The task
From the entries below, copy exactly the lines from the one that contains "위시리스트 국가 목록" through the one that contains "위시리스트 국가 제거", both included, and only those.

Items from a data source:
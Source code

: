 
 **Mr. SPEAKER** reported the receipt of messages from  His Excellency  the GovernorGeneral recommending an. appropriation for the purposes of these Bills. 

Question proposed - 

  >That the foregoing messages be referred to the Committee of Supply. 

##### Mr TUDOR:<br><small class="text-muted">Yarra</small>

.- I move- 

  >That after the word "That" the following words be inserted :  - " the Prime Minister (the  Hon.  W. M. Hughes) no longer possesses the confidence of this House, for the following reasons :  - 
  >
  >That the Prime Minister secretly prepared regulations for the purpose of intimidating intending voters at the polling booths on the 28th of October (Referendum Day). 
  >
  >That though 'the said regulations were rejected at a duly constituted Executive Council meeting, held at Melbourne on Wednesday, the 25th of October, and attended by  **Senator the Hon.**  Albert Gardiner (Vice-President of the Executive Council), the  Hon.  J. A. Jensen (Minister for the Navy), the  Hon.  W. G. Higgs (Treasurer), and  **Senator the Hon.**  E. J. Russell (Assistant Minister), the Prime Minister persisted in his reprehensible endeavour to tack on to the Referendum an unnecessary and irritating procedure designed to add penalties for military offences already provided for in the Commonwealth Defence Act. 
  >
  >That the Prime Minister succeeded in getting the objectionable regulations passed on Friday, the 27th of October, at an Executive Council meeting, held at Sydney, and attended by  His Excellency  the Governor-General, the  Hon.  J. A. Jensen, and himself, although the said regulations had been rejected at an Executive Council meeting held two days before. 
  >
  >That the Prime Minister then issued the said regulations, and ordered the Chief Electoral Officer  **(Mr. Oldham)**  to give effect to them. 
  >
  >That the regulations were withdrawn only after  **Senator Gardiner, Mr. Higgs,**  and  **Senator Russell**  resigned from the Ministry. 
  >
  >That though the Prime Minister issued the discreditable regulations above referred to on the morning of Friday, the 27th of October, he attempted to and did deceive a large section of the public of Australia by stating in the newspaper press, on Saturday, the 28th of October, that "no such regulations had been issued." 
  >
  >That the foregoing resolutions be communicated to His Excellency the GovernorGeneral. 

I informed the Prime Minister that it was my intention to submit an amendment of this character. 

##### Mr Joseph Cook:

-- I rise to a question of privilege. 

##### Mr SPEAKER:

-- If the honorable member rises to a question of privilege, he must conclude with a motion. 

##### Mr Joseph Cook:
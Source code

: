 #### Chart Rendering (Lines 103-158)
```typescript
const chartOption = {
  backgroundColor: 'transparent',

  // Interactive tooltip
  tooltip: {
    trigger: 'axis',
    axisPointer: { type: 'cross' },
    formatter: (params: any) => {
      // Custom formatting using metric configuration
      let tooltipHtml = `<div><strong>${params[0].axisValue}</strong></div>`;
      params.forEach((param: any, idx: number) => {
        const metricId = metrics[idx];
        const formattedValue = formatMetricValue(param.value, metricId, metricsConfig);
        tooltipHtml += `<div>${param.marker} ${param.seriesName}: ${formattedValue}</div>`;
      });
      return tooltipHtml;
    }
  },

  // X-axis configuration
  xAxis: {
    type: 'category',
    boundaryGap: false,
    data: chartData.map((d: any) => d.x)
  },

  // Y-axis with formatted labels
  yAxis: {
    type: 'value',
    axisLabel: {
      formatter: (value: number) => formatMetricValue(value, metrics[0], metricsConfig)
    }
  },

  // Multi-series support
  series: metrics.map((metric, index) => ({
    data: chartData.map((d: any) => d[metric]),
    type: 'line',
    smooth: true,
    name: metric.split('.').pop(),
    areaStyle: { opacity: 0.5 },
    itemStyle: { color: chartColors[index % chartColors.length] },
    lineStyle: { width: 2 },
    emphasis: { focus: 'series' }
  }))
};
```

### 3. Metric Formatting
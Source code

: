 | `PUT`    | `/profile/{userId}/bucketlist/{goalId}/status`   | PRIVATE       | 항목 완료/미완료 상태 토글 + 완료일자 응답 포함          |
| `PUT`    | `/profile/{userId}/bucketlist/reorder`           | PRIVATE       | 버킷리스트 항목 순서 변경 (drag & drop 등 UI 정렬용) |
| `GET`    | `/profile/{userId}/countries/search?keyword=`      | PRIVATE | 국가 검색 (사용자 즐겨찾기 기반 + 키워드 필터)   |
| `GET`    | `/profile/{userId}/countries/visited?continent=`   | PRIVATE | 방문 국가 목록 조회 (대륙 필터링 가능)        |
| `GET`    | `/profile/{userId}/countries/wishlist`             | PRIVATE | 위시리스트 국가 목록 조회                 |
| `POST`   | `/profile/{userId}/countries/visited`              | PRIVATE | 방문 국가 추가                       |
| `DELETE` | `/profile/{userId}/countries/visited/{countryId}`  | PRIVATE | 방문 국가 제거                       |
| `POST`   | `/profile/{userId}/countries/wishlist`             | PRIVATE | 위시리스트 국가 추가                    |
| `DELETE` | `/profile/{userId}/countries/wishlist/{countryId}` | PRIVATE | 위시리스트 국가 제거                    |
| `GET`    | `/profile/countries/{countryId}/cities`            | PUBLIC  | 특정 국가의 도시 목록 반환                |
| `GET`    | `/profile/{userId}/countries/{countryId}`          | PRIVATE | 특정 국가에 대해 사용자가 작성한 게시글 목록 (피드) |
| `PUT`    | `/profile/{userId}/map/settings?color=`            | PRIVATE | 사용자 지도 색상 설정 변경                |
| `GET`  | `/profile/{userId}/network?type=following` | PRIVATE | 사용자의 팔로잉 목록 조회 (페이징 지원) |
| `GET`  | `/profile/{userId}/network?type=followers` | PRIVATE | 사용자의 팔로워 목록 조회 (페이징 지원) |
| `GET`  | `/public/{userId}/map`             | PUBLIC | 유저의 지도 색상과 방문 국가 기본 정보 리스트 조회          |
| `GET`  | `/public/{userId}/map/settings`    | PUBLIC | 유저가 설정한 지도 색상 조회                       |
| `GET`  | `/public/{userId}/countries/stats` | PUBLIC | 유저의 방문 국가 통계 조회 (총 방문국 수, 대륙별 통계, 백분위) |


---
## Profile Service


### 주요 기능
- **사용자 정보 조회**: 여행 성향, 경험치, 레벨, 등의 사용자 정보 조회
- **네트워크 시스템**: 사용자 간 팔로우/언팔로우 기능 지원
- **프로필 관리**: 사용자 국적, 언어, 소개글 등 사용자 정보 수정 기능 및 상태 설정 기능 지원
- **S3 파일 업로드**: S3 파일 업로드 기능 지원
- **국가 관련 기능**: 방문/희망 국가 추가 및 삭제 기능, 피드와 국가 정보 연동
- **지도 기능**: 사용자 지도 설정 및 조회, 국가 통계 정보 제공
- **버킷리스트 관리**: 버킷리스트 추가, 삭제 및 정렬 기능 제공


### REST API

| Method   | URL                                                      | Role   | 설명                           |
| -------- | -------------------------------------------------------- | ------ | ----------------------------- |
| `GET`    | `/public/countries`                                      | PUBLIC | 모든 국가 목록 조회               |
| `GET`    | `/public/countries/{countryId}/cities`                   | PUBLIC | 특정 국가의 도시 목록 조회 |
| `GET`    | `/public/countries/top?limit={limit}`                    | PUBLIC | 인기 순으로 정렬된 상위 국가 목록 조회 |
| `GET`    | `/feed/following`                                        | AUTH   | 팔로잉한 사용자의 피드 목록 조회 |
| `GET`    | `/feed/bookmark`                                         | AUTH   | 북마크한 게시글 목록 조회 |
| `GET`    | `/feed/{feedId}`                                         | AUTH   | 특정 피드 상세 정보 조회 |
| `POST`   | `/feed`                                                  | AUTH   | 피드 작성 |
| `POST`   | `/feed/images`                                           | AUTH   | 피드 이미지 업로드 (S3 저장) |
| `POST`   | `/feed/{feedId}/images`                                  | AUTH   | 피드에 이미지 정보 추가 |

Response box
| `GET`    | `/profile/{userId}/countries/wishlist`             | PRIVATE | 위시리스트 국가 목록 조회                 |
| `POST`   | `/profile/{userId}/countries/visited`              | PRIVATE | 방문 국가 추가                       |
| `DELETE` | `/profile/{userId}/countries/visited/{countryId}`  | PRIVATE | 방문 국가 제거                       |
| `POST`   | `/profile/{userId}/countries/wishlist`             | PRIVATE | 위시리스트 국가 추가                    |
| `DELETE` | `/profile/{userId}/countries/wishlist/{countryId}` | PRIVATE | 위시리스트 국가 제거                    |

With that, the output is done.